• _Exercise materials_
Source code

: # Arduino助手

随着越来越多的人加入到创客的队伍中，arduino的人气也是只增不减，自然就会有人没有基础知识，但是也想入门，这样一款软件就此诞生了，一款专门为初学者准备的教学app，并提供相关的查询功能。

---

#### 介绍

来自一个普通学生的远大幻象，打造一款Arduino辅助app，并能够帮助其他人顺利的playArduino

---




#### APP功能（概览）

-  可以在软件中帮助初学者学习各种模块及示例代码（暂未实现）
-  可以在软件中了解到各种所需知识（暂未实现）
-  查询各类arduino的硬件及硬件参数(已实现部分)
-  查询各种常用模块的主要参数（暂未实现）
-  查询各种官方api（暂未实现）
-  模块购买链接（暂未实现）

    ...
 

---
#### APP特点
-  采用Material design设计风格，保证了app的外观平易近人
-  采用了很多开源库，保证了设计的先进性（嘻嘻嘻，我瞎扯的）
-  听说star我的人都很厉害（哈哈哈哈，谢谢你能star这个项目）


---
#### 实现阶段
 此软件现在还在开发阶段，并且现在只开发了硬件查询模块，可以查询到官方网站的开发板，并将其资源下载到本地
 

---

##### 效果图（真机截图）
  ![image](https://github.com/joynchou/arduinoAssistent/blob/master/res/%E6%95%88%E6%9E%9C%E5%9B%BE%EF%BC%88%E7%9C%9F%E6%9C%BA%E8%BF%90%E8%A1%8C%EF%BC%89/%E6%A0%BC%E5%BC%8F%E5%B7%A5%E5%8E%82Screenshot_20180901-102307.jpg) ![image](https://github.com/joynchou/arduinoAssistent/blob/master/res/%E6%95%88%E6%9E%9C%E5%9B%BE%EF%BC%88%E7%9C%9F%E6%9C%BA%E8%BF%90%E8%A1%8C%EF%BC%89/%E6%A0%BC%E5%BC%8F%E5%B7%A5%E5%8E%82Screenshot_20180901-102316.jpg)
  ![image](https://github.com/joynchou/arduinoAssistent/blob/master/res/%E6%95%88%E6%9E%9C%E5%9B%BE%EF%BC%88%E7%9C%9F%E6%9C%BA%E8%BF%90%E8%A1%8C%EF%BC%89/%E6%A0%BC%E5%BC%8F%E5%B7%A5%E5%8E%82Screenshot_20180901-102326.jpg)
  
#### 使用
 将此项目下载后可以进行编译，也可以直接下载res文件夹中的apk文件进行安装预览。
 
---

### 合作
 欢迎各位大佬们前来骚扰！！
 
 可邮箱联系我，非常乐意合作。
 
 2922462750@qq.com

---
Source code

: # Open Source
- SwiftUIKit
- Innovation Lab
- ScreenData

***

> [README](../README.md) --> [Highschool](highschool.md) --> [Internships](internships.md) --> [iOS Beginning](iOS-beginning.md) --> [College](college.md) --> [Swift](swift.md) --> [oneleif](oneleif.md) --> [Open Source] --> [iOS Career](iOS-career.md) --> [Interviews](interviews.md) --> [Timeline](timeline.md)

• _Your instructions_
All entries shown above should be printed again exactly.

• _Task solution_
Source code

: # Arduino助手

随着越来越多的人加入到创客的队伍中，arduino的人气也是只增不减，自然就会有人没有基础知识，但是也想入门，这样一款软件就此诞生了，一款专门为初学者准备的教学app，并提供相关的查询功能。

---

#### 介绍

来自一个普通学生的远大幻象，打造一款Arduino辅助app，并能够帮助其他人顺利的playArduino

---




#### APP功能（概览）

-  可以在软件中帮助初学者学习各种模块及示例代码（暂未实现）
-  可以在软件中了解到各种所需知识（暂未实现）
-  查询各类arduino的硬件及硬件参数(已实现部分)
-  查询各种常用模块的主要参数（暂未实现）
-  查询各种官方api（暂未实现）
-  模块购买链接（暂未实现）

    ...
 

---
#### APP特点
-  采用Material design设计风格，保证了app的外观平易近人
-  采用了很多开源库，保证了设计的先进性（嘻嘻嘻，我瞎扯的）
-  听说star我的人都很厉害（哈哈哈哈，谢谢你能star这个项目）


---
#### 实现阶段
 此软件现在还在开发阶段，并且现在只开发了硬件查询模块，可以查询到官方网站的开发板，并将其资源下载到本地
 

---

##### 效果图（真机截图）
  ![image](https://github.com/joynchou/arduinoAssistent/blob/master/res/%E6%95%88%E6%9E%9C%E5%9B%BE%EF%BC%88%E7%9C%9F%E6%9C%BA%E8%BF%90%E8%A1%8C%EF%BC%89/%E6%A0%BC%E5%BC%8F%E5%B7%A5%E5%8E%82Screenshot_20180901-102307.jpg) ![image](https://github.com/joynchou/arduinoAssistent/blob/master/res/%E6%95%88%E6%9E%9C%E5%9B%BE%EF%BC%88%E7%9C%9F%E6%9C%BA%E8%BF%90%E8%A1%8C%EF%BC%89/%E6%A0%BC%E5%BC%8F%E5%B7%A5%E5%8E%82Screenshot_20180901-102316.jpg)
  ![image](https://github.com/joynchou/arduinoAssistent/blob/master/res/%E6%95%88%E6%9E%9C%E5%9B%BE%EF%BC%88%E7%9C%9F%E6%9C%BA%E8%BF%90%E8%A1%8C%EF%BC%89/%E6%A0%BC%E5%BC%8F%E5%B7%A5%E5%8E%82Screenshot_20180901-102326.jpg)
  
#### 使用
 将此项目下载后可以进行编译，也可以直接下载res文件夹中的apk文件进行安装预览。
 
---

### 合作
 欢迎各位大佬们前来骚扰！！
 
 可邮箱联系我，非常乐意合作。
 
 2922462750@qq.com

---
Source code

: # Open Source
- SwiftUIKit
- Innovation Lab
- ScreenData

***

> [README](../README.md) --> [Highschool](highschool.md) --> [Internships](internships.md) --> [iOS Beginning](iOS-beginning.md) --> [College](college.md) --> [Swift](swift.md) --> [oneleif](oneleif.md) --> [Open Source] --> [iOS Career](iOS-career.md) --> [Interviews](interviews.md) --> [Timeline](timeline.md)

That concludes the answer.